• Data under study:

++++++++++++++++++++

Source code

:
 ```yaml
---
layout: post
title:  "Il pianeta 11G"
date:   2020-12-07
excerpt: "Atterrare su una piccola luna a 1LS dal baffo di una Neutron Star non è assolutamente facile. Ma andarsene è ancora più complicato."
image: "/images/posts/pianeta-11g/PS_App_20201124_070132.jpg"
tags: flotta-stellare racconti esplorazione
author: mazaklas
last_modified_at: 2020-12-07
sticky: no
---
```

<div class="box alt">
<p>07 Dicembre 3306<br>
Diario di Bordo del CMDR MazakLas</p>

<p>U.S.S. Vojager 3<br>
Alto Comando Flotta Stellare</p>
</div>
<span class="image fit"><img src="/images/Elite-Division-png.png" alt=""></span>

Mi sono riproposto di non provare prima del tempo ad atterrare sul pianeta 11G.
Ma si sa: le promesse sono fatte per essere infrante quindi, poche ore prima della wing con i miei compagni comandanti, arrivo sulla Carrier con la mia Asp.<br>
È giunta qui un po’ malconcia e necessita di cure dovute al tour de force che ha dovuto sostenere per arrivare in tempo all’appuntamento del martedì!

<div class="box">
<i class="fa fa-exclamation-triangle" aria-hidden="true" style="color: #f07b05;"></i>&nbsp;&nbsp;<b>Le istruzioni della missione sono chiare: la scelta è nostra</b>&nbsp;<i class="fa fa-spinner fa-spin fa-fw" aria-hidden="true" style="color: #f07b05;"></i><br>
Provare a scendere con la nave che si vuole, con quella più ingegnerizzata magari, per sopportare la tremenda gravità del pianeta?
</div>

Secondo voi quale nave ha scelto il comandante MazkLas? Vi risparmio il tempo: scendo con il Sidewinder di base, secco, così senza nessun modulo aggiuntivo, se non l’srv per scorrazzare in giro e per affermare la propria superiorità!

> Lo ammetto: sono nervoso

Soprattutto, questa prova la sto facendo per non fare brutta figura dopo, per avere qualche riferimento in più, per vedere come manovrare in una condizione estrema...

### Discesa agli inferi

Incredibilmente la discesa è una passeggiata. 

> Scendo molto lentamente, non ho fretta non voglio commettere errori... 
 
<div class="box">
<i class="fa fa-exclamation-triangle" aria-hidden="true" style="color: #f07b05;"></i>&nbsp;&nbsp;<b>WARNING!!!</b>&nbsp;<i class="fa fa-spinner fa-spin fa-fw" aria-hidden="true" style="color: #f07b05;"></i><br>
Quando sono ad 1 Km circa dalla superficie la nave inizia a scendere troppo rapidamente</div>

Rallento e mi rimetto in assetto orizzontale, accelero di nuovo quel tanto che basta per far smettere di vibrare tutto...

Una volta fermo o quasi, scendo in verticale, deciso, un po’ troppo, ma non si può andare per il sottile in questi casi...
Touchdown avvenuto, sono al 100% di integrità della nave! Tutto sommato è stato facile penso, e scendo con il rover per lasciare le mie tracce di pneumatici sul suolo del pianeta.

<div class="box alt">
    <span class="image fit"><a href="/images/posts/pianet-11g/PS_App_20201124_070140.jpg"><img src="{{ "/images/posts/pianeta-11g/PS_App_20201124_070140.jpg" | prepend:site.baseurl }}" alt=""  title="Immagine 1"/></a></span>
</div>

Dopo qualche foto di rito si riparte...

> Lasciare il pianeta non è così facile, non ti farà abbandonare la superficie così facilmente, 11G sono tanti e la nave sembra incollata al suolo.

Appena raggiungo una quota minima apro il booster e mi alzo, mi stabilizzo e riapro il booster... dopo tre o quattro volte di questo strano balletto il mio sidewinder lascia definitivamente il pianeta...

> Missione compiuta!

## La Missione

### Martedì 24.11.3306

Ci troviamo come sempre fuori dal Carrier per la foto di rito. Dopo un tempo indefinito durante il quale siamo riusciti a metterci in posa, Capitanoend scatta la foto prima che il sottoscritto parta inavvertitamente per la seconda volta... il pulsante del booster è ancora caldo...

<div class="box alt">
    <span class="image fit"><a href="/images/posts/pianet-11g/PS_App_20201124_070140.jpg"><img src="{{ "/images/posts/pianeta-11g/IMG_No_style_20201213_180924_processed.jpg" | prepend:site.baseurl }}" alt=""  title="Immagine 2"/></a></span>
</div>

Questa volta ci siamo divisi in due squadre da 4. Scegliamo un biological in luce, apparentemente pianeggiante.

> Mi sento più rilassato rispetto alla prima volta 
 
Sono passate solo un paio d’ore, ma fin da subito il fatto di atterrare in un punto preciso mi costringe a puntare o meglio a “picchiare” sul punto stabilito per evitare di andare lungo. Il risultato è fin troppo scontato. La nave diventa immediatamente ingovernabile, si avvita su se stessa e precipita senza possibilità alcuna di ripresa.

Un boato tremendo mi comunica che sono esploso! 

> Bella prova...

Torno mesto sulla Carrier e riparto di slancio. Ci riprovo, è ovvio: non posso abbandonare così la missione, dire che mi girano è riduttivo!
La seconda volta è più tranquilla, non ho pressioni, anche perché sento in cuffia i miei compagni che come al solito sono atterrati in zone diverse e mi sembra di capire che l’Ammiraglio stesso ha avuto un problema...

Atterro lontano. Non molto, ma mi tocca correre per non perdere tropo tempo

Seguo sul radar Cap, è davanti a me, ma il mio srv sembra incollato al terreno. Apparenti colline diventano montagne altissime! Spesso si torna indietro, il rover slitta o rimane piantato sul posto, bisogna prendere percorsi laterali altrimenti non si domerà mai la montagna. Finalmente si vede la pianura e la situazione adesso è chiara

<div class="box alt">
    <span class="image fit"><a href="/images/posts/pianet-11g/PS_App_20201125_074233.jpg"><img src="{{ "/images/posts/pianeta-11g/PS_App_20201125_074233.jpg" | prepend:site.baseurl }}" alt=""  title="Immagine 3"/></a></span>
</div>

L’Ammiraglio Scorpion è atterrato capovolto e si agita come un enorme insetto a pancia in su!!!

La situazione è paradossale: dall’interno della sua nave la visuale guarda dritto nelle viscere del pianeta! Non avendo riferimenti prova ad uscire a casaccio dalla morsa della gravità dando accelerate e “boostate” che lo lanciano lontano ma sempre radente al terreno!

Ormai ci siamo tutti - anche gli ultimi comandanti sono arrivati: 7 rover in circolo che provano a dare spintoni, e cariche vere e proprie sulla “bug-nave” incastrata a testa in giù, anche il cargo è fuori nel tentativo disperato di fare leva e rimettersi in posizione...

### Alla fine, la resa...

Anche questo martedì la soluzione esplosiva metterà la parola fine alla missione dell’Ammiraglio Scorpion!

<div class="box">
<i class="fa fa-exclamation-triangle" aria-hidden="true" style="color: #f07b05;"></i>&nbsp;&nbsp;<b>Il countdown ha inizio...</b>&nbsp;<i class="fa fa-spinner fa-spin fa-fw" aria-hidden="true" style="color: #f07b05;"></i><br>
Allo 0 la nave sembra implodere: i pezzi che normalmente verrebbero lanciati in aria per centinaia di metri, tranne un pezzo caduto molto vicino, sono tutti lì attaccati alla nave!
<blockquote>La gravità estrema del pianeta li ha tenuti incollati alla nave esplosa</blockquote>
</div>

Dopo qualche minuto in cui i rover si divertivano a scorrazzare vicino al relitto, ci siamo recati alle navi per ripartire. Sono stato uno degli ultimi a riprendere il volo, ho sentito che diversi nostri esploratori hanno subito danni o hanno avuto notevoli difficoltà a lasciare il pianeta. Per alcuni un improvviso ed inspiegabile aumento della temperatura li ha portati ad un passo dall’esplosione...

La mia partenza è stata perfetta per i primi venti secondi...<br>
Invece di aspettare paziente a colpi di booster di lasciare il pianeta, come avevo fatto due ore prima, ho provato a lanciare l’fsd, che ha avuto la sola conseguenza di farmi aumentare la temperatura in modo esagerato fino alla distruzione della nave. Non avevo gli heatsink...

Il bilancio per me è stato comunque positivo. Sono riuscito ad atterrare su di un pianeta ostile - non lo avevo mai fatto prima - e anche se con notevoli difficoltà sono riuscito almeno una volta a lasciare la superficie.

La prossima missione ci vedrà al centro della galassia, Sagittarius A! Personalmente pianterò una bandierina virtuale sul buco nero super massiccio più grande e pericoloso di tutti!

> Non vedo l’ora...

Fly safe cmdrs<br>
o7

++++++++++++++++++++

• Task to carry out:
Your task is to copy each line from the material above that includes the word "site".

• Response box:
    <span class="image fit"><a href="/images/posts/pianet-11g/PS_App_20201124_070140.jpg"><img src="{{ "/images/posts/pianeta-11g/PS_App_20201124_070140.jpg" | prepend:site.baseurl }}" alt=""  title="Immagine 1"/></a></span>
    <span class="image fit"><a href="/images/posts/pianet-11g/PS_App_20201124_070140.jpg"><img src="{{ "/images/posts/pianeta-11g/IMG_No_style_20201213_180924_processed.jpg" | prepend:site.baseurl }}" alt=""  title="Immagine 2"/></a></span>
    <span class="image fit"><a href="/images/posts/pianet-11g/PS_App_20201125_074233.jpg"><img src="{{ "/images/posts/pianeta-11g/PS_App_20201125_074233.jpg" | prepend:site.baseurl }}" alt=""  title="Immagine 3"/></a></span>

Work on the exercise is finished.